Sous le couvert du droit à l'information, les journalistes revendiquent leur droit à couvrir l'actualité des juridictions pénales.

Dans le nouveau droit de la presse burkinabè, le droit à l'information se laisse entrevoir à travers les lignes de l'article 9 de la loi sur la presse écrite. Il y est déclaré : «Les entreprises de presse publiques garantissent l'honnêteté, l'indépendance et le pluralisme de l'information, ainsi que l'expression pluraliste des courants de pensée et d'opinion dans le respect du principe d'égalité de traitement ». Ainsi rédigé, l'article 9 fait penser que l'obligation de fournir une information honnête, indépendante et pluraliste s'impose uniquement aux organes de presse publics, à l'exclusion de la presse privée.

Rédigé en pleine transition politique, l'article 9 de la loi sur la presse écrite traduit les critiques portées à l'endroit de la presse publique, qui par le passé, se serait écartée des principes d'honnêteté, d'indépendance et de pluralisme. Ces exigences tributaires de la qualité de l'information doivent s'étendre à toutes les catégories de médias, journaux, radios, télévision et presse en ligne, qu'ils soient du public ou du privé.

Dans la pratique, la mise en oeuvre du droit à l'information donne lieu à de nombreuses atteintes au droit à la présomption d'innocence. Il est même des praticiens du droit comme Me Nathalie Vaillant, avocate québécoise, pour qui « les journalistes ne sont pas soumis à l'obligation de respecter la présomption d'innocence, ni à un quelconque devoir de confidentialité ou de réserve 83(*)».

Alors que le législateur et les acteurs de la justice ont pour mission de protéger les droits des personnes, on peut relever aussi bien dans la loi que dans la pratique judiciaire des atteintes au droit à la présomption d'innocence. Ces atteintes résultent tantôt du droit d'expression reconnus aux acteurs judiciaires, tantôt des termes législatifs.

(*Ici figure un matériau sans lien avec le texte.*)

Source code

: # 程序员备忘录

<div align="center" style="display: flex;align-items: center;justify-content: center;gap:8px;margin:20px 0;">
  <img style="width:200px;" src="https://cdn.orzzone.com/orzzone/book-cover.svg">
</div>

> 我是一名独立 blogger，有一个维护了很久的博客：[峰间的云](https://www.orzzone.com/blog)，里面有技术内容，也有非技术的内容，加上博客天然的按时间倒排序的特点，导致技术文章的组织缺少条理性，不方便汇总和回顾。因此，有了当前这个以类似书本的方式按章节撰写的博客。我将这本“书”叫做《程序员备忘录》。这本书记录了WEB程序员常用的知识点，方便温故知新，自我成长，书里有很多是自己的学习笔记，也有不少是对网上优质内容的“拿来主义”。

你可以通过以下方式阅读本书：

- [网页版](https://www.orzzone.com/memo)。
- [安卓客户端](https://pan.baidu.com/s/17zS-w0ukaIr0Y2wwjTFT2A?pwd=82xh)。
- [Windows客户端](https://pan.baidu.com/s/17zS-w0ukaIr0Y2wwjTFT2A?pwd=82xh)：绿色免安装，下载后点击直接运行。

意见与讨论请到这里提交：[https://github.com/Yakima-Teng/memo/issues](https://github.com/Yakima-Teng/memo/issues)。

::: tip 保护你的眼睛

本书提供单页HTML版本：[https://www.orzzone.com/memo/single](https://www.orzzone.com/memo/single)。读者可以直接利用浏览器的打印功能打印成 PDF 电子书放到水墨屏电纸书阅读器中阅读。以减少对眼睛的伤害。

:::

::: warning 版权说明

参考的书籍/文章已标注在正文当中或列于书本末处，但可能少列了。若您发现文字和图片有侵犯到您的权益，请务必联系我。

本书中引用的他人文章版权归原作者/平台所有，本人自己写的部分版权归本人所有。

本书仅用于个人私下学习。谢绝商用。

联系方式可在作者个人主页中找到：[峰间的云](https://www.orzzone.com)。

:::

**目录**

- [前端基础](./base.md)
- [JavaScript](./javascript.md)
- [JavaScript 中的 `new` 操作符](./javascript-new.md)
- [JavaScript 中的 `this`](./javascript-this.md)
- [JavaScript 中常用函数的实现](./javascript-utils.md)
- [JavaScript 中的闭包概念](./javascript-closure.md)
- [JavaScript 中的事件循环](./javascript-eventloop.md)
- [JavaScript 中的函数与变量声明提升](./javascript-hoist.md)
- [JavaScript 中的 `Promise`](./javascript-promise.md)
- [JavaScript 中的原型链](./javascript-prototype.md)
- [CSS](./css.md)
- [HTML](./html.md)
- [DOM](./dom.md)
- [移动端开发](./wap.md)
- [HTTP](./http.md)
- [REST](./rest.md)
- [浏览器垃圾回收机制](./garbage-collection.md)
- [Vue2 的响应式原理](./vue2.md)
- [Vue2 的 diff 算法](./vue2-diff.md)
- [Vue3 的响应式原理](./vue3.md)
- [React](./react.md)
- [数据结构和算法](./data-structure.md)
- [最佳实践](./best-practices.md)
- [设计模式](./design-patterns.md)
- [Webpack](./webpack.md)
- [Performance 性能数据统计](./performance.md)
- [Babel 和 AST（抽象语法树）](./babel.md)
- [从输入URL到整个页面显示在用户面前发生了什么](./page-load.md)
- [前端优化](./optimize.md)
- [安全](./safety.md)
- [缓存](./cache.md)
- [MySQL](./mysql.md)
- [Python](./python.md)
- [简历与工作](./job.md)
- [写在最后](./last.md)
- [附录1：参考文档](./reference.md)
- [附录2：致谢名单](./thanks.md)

Nous examinerons les remises en cause du droit à la présomption d'innocence aussi bien par les journalistes (Section 1) que par les acteurs judiciaires (Section 2).

Section 1 : L'activité journalistique attentatoire à la présomption d'innocence

Si les journalistes sont considérés comme les principaux acteurs du droit à l'information, ils n'en sont pas les seuls bénéficiaires. Le droit à l'information bénéficie à tout le monde.

Les journalistes se sentent investissent, au nom du droit à l'information, d'une mission, voire un devoir, d'information du public.

Outre son caractère fondamental, le droit à l'information a acquis une dimension subjective. Relativement même à la position du juge constitutionnel français, Jean Chevalier a écrit : « En se plaçant du côté des destinataires et en s'efforçant de garantir l'accès à tous à l'information, on se préoccupe de l'exercice concret de la liberté de communication, et on la transforme en un véritable droit subjectif des individus84(*) ».

Pour sa part, Frederique Brocal a démontré le caractère subjectif du droit à l'information en ce qu'il remplit les quatre critères de la subjectivité : l'objet (l'information), les titulaires déterminés ou déterminables (lecteurs, auditeurs et téléspectateurs), l'opposabilité et la justiciabilité85(*).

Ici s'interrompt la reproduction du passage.